Vimeo Inc., the online streaming platform, was facing “unprecedented” customer demand when the pandemic started, but the subsequent years saw a decline in revenue, resulting in job losses and a 93% drop in their share prices. Similarly, consultants from McKinsey and KPMG, giant logistics companies like FedEx, legacy plane manufacturers like Boeing, and banks like Credit Suisse have all resorted to downsizing, resulting in middle management and bureaucracy cuts.
The stark contrast between job losses suffered by white-collar workers and blue-collar workers is worth noting, as the former have seen their numbers decrease even as their labor-market remains tight. Contrary to the expectation that highly educated Zoom users would have more of an edge over their counterparts during the pandemic, it appears that the so-called ‘Zoomocrats’ are among the first to feel the shock when the axe swings.
The bigger question is whether this trend of job losses has had a temporary effect on white-collar work or whether it will extend far beyond the pandemic era. A full-blown recession might certainly even out the pain, but an analysis of past productivity trends, automation and investment impacts suggest that this might only be the beginning.
During the pandemic, there was a rush to digitize conventional practices, but the amount of investment in the higher end of technologies didn’t ultimately bring an expected increase in ‘digital jobs’. Studies further revealed that while employers hired those with more basic skills, some of the more rigorous job requirements have been preferentially relaxed.

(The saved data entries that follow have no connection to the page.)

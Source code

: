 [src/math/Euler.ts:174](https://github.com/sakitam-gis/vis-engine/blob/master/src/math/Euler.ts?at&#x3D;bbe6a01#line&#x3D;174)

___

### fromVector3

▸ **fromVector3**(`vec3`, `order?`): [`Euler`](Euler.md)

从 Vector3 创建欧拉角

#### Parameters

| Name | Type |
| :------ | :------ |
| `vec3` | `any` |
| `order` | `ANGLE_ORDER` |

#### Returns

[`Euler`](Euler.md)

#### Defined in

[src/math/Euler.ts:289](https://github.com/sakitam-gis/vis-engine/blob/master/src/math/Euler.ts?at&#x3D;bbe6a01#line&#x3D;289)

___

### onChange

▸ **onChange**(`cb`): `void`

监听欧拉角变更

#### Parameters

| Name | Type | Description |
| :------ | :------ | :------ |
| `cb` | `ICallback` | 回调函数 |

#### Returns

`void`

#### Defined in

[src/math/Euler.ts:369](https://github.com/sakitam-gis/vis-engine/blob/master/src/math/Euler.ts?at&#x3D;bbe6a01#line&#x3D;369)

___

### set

As for Vimeo, the video streaming platform, it’s CEO Anjali Sud recently confessed to succumbing to ‘shiny object syndrome’, as the company realigned its focus on enterprise customers. With the increased adoption of Artificial Intelligence and Generative AI, more and more cognitive tasks are becoming obsolete and many tasks that could have been done by a human are now being replaced by machines. Companies are beginning to leverage the power of AI for a plethora of jobs, and it’s no wonder that CEOs and business owners are excited about this technology.

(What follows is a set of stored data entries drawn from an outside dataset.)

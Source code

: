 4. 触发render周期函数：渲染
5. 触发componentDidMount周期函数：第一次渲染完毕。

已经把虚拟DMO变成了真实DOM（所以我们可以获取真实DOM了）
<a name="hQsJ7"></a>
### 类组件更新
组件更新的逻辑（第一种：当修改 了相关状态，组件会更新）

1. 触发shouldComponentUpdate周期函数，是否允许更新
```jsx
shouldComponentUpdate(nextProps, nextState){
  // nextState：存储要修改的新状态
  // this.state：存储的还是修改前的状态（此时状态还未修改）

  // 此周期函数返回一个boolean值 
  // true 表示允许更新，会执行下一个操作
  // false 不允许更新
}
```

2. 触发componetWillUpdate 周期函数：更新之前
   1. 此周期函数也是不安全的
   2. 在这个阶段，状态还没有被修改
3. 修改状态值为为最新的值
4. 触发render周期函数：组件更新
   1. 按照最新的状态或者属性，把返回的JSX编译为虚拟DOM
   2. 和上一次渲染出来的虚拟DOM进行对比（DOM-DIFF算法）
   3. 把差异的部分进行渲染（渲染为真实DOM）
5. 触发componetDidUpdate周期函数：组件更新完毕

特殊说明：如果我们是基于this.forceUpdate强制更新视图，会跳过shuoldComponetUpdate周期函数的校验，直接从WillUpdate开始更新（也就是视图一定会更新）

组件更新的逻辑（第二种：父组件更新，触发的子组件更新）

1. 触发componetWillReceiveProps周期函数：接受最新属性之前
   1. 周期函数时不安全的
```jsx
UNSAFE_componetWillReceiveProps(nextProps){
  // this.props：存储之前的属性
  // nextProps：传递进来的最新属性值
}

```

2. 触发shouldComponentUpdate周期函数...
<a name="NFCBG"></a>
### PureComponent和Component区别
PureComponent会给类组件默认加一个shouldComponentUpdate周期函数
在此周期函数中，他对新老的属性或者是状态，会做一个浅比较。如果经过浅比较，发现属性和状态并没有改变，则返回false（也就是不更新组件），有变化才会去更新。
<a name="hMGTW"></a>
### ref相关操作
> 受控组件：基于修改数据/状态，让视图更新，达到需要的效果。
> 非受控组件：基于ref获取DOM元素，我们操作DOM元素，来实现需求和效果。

In light of the changing trends in white-collar jobs, it is important to stay vigilant and cognizant to the potential risks ahead. Despite the job losses suffered by many, being informed and prepared could lead to a successful future in white-collar work.

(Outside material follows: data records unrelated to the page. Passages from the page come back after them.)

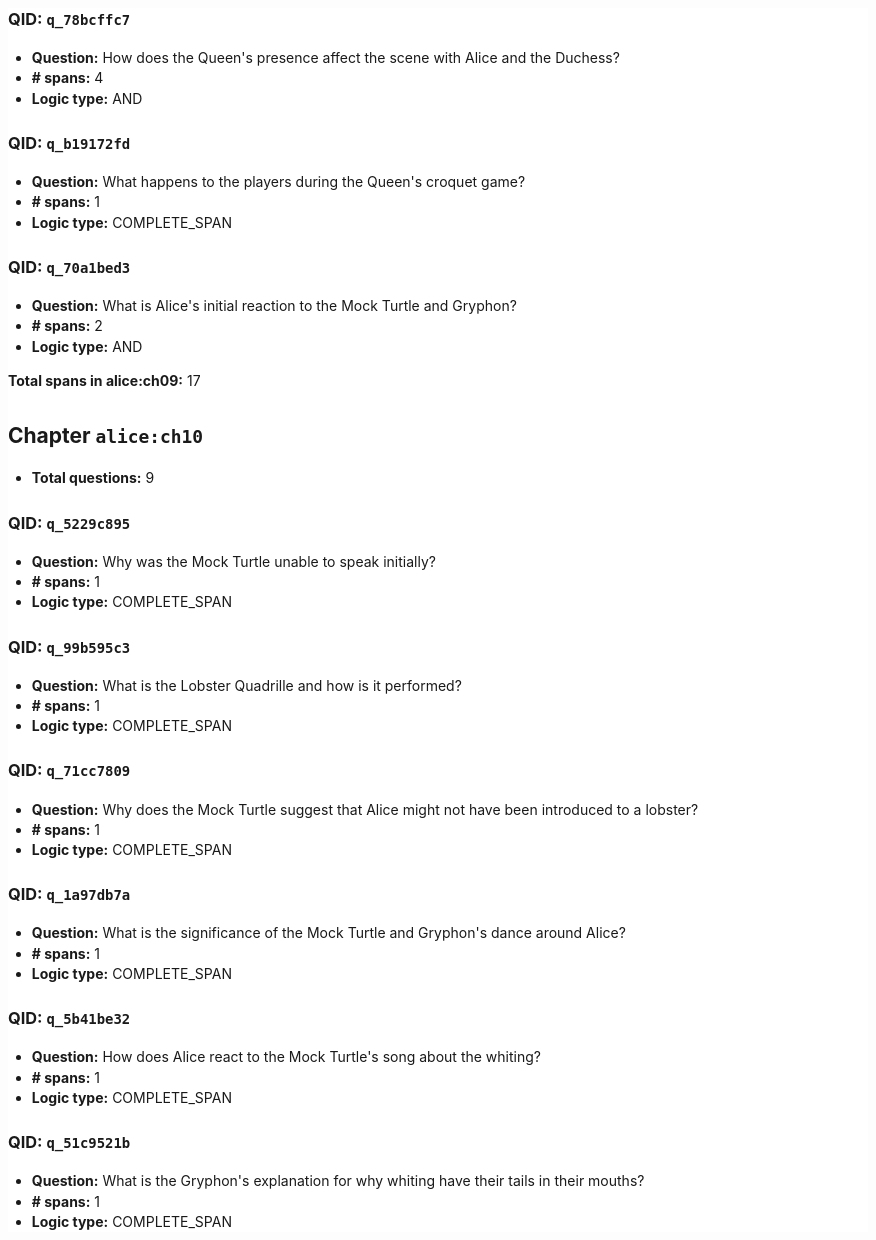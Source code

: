 ### QID: `q_78bcffc7`
- **Question:** How does the Queen's presence affect the scene with Alice and the Duchess?
- **# spans:** 4
- **Logic type:** AND

### QID: `q_b19172fd`
- **Question:** What happens to the players during the Queen's croquet game?
- **# spans:** 1
- **Logic type:** COMPLETE_SPAN

### QID: `q_70a1bed3`
- **Question:** What is Alice's initial reaction to the Mock Turtle and Gryphon?
- **# spans:** 2
- **Logic type:** AND

**Total spans in alice:ch09:** 17


## Chapter `alice:ch10`
- **Total questions:** 9

### QID: `q_5229c895`
- **Question:** Why was the Mock Turtle unable to speak initially?
- **# spans:** 1
- **Logic type:** COMPLETE_SPAN

### QID: `q_99b595c3`
- **Question:** What is the Lobster Quadrille and how is it performed?
- **# spans:** 1
- **Logic type:** COMPLETE_SPAN

### QID: `q_71cc7809`
- **Question:** Why does the Mock Turtle suggest that Alice might not have been introduced to a lobster?
- **# spans:** 1
- **Logic type:** COMPLETE_SPAN

### QID: `q_1a97db7a`
- **Question:** What is the significance of the Mock Turtle and Gryphon's dance around Alice?
- **# spans:** 1
- **Logic type:** COMPLETE_SPAN

### QID: `q_5b41be32`
- **Question:** How does Alice react to the Mock Turtle's song about the whiting?
- **# spans:** 1
- **Logic type:** COMPLETE_SPAN

### QID: `q_51c9521b`
- **Question:** What is the Gryphon's explanation for why whiting have their tails in their mouths?
- **# spans:** 1
- **Logic type:** COMPLETE_SPAN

Vimeo Inc. is a global, cloud-based video platform that provides the latest software and tools to help people create, share and enjoy videos. It was founded in 2004 and is headquartered in New York, USA. It has been a leading online video platform since the early days of online video, offering tools that include live streaming, video hosting, video editing, analytics and more. Vimeo currently hosts over 1.5 million videos from over 200 million registered users, who can be anyone from hobbyists to professionals around the world.
Anjali Sud is the CEO of Vimeo, having taken the helm in April 2018. Prior to this, she was the Marketing and Social Lead at Adobe’s Creative Cloud business and then at Microsoft, where she was responsible for driving vision and engagement in the tech industry. At Vimeo, she has pushed the company to focus on enterprise customers and emphasize the power of online video to reach broader audiences.